Deployment of Europe’s independent Galileo navigation network resumed Saturday night with an on-target launch of two satellites aboard a Soyuz rocket, the final Arianespace mission from French Guiana before the historic liftoff of the James Webb Space Telescope later this month.

Running four days late due to bad weather and a problem with a downrange telemetry station, a Soyuz launcher fired its kerosene-fueled engines and vaulted away from the Guiana Space Center on the northeastern shore of South America at 7:19:20 p.m.

EST Saturday (0019:20 GMT Sunday).

The liftoff occurred at 9:19 p.m. local time at the launch base in French Guiana, beginning the 26th Soyuz mission from the tropical spaceport.

Two previous launch attempts were scrubbed due to bad weather, and officials called off another countdown due to the unavailability of a downrange shipborne tracking station in the Atlantic Ocean.

The Russian-made Soyuz ST-B rocket took off with nearly a million pounds of thrust and darted through scattered clouds, arcing to the northeast over the Atlantic Ocean.

The Soyuz shed four first stage boosters two minutes into the mission, then jettisoned its clamshell-like nose cone after soaring above the thickest layers of the atmosphere.

The core stage shut down and released about five minutes after liftoff, and a third stage engine ignited to continue the flight into space. The Soyuz third stage finished its work about nine minutes into the flight, then deployed a Russian Fregat upper stage for the final maneuvers to place the Galileo satellites into orbit.

Liftoff of a Soyuz rocket from French Guiana, carrying Europe’s 27th and 28th operational Galileo navigation satellites.

https://t.co/FAcojHwAD9 pic.twitter.com/j3nuV9x2j1

The Fregat engine fired first to reach an egg-shaped transfer orbit, then the rocket coasted more than three hours before reigniting to circularize its orbit at an altitude of more than 14,600 miles (23,500 kilometers) and an inclination of 57.1 degrees to the equator.

The two 1,576-pound (715-kilogram) Galileo satellites, mounted side-by-side during launch, deployed from the Fregat upper stage around 11:11 p.m.

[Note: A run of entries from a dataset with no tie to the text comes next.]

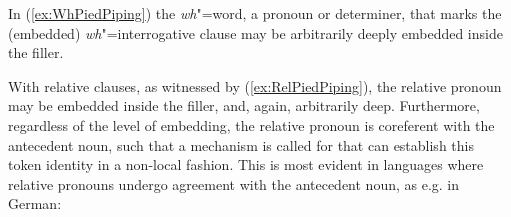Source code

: \documentclass[output=paper
	        ,collection
	        ,collectionchapter
 	        ,biblatex
                ,babelshorthands
                ,newtxmath
                ,draftmode
                ,colorlinks, citecolor=brown
]{langscibook}
\begin{document}
{\begin{exe}
  \ex \label{ex:WhPiedPiping}
  \begin{xlist}
  \end{xlist}
\end{exe}

\begin{exe}
  \ex \label{ex:RelPiedPiping}
  \begin{xlist}
  \end{xlist}
\end{exe}

\noindent
In (\ref{ex:WhPiedPiping}) the \emph{wh}"=word, a pronoun or determiner, that
marks the (embedded) \emph{wh}"=interrogative clause may be arbitrarily deeply embedded inside the filler.  

With relative clauses, as witnessed by (\ref{ex:RelPiedPiping}), the
relative pronoun may be embedded inside the filler, and, again,
arbitrarily deep. Furthermore, regardless of the level of embedding,
the relative pronoun is coreferent with the antecedent noun, such that
a mechanism is called for that can establish this token identity in a
non-local fashion. This is most evident in languages where relative
pronouns undergo agreement with the antecedent noun, as e.g. in
German:

}
\end{document}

EST (0411 GMT).

Ground teams at a Galileo control center in Oberpfaffenhofen, Germany, took command of the spacecraft.

The satellites unfurled their solar panels as panned, officials said.

The spacecraft will complete a series of post-launch tests before entering operational service in a few months.

“Tonight, we have a fantastic success again for the Galileo program,” said Paul Verhoef, director of navigation at the European Space Agency.

Designed for 12-year missions, the new spacecraft will join 26 Galileo satellites already in orbit providing navigation services around the world for the European Union’s mulbillion-euro flagship space program.

Ten launches of Soyuz and Ariane 5 rockets from French Guiana from October 2011 through July 2018 deployed the operational Galileo satellites, which are spread out in three orbital planes around 14,400 miles (23,200 kilometers) above Earth.

“The purpose of the coming up launch of Galileo is to complete the deployments of the satellites and the population of the different orbital planes to ensure that the constellation is complete,” said Andrea Cotellessa, Top Site Info head of the Galileo space segment management office at the European Space Agency.

“Our constellation requires eight operational satellites and two spare satellites per plane, and this has not been achieved yet.”

Galileo satellites are already beaming navigation signals to users around the world.